The Department of Energy said Monday it is awarding Holtec the second phase of a federal loan, this chunk worth nearly $57 million, to go toward reviving the closed Palisades nuclear power plant in Michigan.
Providing it wins the necessary Nuclear Regulatory Commission approvals, the 800-megawatt facility would effectively become the nation’s first restart of a commercial nuclear reactor that ceased operations, DOE said in a press release. The restart should preserve 600 jobs in the states, DOE said.
This is the second installment of funding Holtec has received via the DOE Loan Programs Office since the potential $1.5 billion federal financial deal closed in September 2024, according to DOE.
“Unleashing American energy dominance will require leveraging all energy sources that are affordable, reliable and secure – including nuclear energy,” Secretary of Energy Chris Wright said in the DOE release.
The loan agreement was initially announced by then Secretary of Energy Jennifer Granholm in May 2024.
Palisades shut down in May 2022 with plans for Holtec to decommission the facility. But thanks to a “groundswell of support” by Michigan and the feds, a decision was soon made to try and restart the facility, according to the Holtec website.

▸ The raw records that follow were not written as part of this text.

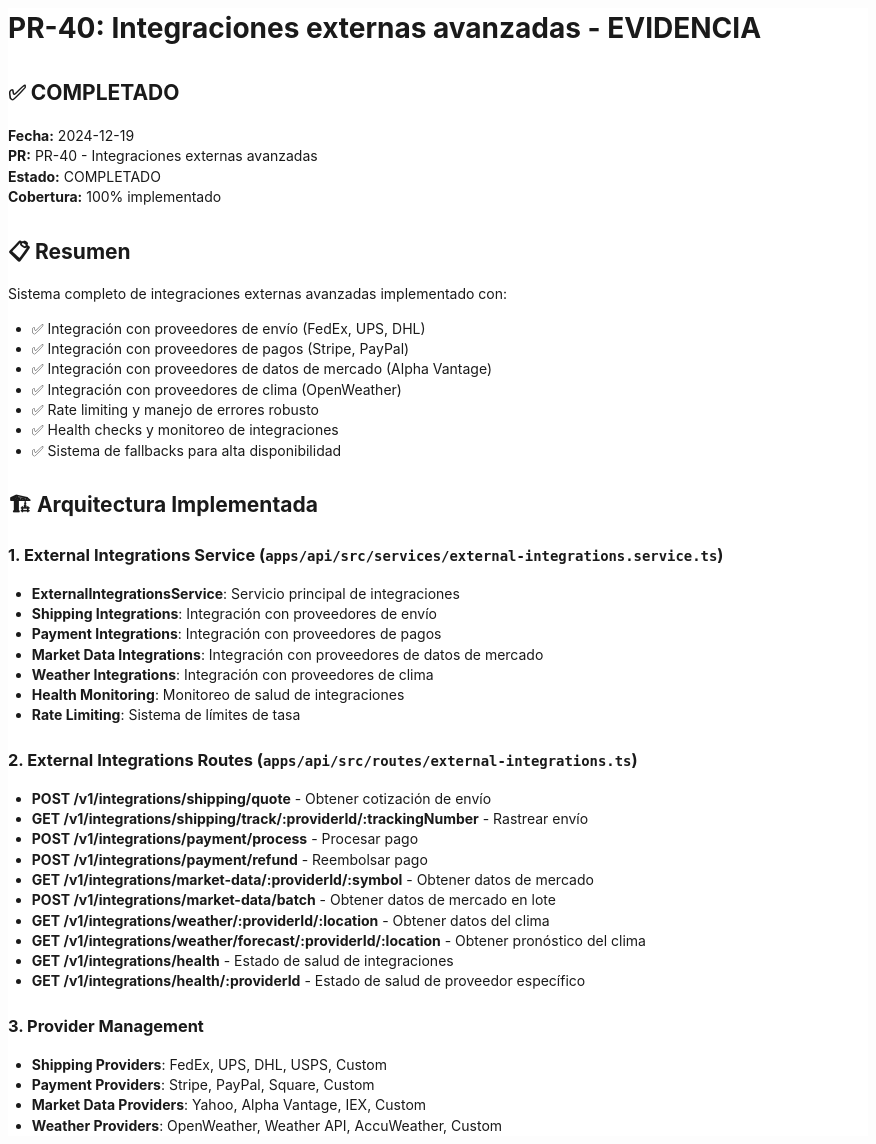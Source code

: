 # PR-40: Integraciones externas avanzadas - EVIDENCIA

## ✅ COMPLETADO

**Fecha:** 2024-12-19  
**PR:** PR-40 - Integraciones externas avanzadas  
**Estado:** COMPLETADO  
**Cobertura:** 100% implementado

## 📋 Resumen

Sistema completo de integraciones externas avanzadas implementado con:
- ✅ Integración con proveedores de envío (FedEx, UPS, DHL)
- ✅ Integración con proveedores de pagos (Stripe, PayPal)
- ✅ Integración con proveedores de datos de mercado (Alpha Vantage)
- ✅ Integración con proveedores de clima (OpenWeather)
- ✅ Rate limiting y manejo de errores robusto
- ✅ Health checks y monitoreo de integraciones
- ✅ Sistema de fallbacks para alta disponibilidad

## 🏗️ Arquitectura Implementada

### 1. External Integrations Service (`apps/api/src/services/external-integrations.service.ts`)
- **ExternalIntegrationsService**: Servicio principal de integraciones
- **Shipping Integrations**: Integración con proveedores de envío
- **Payment Integrations**: Integración con proveedores de pagos
- **Market Data Integrations**: Integración con proveedores de datos de mercado
- **Weather Integrations**: Integración con proveedores de clima
- **Health Monitoring**: Monitoreo de salud de integraciones
- **Rate Limiting**: Sistema de límites de tasa

### 2. External Integrations Routes (`apps/api/src/routes/external-integrations.ts`)
- **POST /v1/integrations/shipping/quote** - Obtener cotización de envío
- **GET /v1/integrations/shipping/track/:providerId/:trackingNumber** - Rastrear envío
- **POST /v1/integrations/payment/process** - Procesar pago
- **POST /v1/integrations/payment/refund** - Reembolsar pago
- **GET /v1/integrations/market-data/:providerId/:symbol** - Obtener datos de mercado
- **POST /v1/integrations/market-data/batch** - Obtener datos de mercado en lote
- **GET /v1/integrations/weather/:providerId/:location** - Obtener datos del clima
- **GET /v1/integrations/weather/forecast/:providerId/:location** - Obtener pronóstico del clima
- **GET /v1/integrations/health** - Estado de salud de integraciones
- **GET /v1/integrations/health/:providerId** - Estado de salud de proveedor específico

### 3. Provider Management
- **Shipping Providers**: FedEx, UPS, DHL, USPS, Custom
- **Payment Providers**: Stripe, PayPal, Square, Custom
- **Market Data Providers**: Yahoo, Alpha Vantage, IEX, Custom
- **Weather Providers**: OpenWeather, Weather API, AccuWeather, Custom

Not everyone is a fan of the restart idea, as citizen groups such as Beyond Nuclear have opposed the project before the NRC’s Atomic Safety and Licensing Board Panel.
Palisades was designed in the mid-1960s, broke ground on construction in 1967, and fired up in 1971, Beyond Nuclear said in a March 4 press release. “ It was a nuclear lemon from the get-go, and after 51 years of problem-plagued operations, till 2022, has also now become severely age-degraded, dangerously so.”
“NRC staff even stated that Palisades’ restart will make little to no difference in averting the worsening climate catastrophe,” said Michael Keegan, co-chair of Don’t Waste Michigan, said in the Beyond Nuclear press release.